The Right to Food

I co-teach an MA module here at the University of Sheffield called Theories and debates in food security and food justice. One of the lectures is on the right to food. I asked twitter folk for some reading recommendations. These were very helpful. Thank You. I am sharing the slides that I prepared in this blog post.

We filled two hours just getting through slides 1-7. Many of the students had some previous knowledge about the Right to Food. I wanted to get into the different dimensions of the right, so we examined the language and objections to food as a right. We had a robust and wide-ranging discussion. It is a good topic to consider with students.

Many countries, including the UK, signed up to the UN Convenant on Economic, Social and Cultural Rights, which includes reference to the Right to Food (with definitions agreed in General Comment 12). Although the right to food is recognised and implemented in many parts of the world*, the UK and several other economically wealthy countries did not codify it into national legal frameworks.

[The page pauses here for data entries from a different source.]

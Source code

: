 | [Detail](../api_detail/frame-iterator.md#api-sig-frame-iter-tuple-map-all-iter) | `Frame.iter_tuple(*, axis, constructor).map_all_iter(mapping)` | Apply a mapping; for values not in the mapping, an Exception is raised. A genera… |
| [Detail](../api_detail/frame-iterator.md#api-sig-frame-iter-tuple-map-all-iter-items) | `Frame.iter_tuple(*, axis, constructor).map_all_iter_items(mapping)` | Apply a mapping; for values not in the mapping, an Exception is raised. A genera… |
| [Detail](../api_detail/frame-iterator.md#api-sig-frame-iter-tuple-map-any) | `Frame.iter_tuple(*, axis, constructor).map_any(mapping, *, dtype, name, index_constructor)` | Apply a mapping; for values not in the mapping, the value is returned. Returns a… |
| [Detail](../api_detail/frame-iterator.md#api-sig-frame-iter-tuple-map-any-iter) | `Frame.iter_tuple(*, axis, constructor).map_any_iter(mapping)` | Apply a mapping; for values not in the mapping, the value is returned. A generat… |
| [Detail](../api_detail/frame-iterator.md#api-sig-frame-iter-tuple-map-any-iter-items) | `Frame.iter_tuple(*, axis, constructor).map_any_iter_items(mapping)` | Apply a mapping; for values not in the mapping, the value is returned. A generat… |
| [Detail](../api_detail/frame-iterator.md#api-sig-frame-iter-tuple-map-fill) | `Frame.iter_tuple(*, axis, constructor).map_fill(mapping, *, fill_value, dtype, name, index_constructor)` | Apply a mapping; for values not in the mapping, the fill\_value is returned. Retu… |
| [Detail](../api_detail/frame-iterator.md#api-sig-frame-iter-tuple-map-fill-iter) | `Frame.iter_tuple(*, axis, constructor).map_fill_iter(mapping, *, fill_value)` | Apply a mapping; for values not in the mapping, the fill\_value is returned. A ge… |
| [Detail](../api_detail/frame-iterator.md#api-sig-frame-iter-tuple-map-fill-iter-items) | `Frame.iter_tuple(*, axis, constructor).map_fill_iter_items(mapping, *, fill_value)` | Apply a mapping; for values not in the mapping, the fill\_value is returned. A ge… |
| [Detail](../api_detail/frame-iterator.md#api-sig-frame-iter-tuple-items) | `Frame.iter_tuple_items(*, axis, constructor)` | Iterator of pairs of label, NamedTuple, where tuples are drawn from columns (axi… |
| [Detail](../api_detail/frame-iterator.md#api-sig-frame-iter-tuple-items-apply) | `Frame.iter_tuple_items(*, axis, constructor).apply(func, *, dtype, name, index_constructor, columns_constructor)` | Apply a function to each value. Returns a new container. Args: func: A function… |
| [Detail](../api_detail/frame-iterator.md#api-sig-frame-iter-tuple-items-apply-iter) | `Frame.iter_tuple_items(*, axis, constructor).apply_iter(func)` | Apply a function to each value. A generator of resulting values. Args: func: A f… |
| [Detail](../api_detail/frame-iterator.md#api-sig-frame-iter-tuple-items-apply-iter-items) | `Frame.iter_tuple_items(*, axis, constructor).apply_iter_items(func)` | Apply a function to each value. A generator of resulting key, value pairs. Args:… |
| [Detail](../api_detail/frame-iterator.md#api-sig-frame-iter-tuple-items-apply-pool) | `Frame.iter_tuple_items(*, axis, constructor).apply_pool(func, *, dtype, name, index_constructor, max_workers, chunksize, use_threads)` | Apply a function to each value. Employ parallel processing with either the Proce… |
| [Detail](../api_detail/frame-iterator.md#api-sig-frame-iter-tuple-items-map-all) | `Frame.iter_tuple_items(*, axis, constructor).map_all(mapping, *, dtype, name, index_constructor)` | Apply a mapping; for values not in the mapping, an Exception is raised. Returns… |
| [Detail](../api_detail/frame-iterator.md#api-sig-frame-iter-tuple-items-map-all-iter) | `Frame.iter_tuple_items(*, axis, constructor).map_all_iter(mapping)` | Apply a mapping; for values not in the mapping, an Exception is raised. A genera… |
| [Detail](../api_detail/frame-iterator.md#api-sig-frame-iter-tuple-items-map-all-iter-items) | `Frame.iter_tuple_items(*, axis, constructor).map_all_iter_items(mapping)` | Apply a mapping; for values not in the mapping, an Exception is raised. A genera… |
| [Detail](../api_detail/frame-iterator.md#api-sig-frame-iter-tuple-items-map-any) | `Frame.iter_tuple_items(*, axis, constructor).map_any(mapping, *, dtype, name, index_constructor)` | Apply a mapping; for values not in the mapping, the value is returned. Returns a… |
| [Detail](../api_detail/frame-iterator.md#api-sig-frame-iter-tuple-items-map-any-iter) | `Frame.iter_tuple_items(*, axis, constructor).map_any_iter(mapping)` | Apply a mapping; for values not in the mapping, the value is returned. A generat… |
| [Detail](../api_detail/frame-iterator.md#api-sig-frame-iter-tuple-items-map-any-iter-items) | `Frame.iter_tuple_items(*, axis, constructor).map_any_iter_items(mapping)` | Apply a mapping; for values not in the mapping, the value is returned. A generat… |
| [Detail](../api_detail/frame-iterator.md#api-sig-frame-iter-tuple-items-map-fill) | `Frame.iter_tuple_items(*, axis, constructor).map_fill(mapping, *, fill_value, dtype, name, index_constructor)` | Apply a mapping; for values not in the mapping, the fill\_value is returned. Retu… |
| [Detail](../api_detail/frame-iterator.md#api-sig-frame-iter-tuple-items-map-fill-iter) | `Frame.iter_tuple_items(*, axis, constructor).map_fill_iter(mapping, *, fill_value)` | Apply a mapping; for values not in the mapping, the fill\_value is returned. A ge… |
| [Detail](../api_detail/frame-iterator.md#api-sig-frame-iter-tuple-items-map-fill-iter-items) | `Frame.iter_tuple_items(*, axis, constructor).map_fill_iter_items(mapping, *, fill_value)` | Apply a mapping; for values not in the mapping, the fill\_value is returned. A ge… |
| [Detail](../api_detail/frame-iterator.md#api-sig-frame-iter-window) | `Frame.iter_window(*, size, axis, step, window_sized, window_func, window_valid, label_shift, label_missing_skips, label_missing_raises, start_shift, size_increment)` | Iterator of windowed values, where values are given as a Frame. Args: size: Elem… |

Interestingly, one of the arguments against positioning food as a right concerns how we understand food (in)security in wealthy economic nations. Here, and quite explicitly, food (in)security is reduced to the ability to afford food. I have frequently argued that food security is tied up with income because we live in a capitalist society, but this is not a necessary relationship. Instead, it is contingent. Food security is not reduceable to economy because food and how we access and utilise it is also not reduceable to economics. Food is more than nutrients and calories that are commodified. Food is also about how we use it, how we know it, how we understand it, how we share it, how we eat it and other aspects that reflect our values and personhood. When we are food insecure, these other non-economic aspects and the wider resources we need to achieve these aspects are also in deficit.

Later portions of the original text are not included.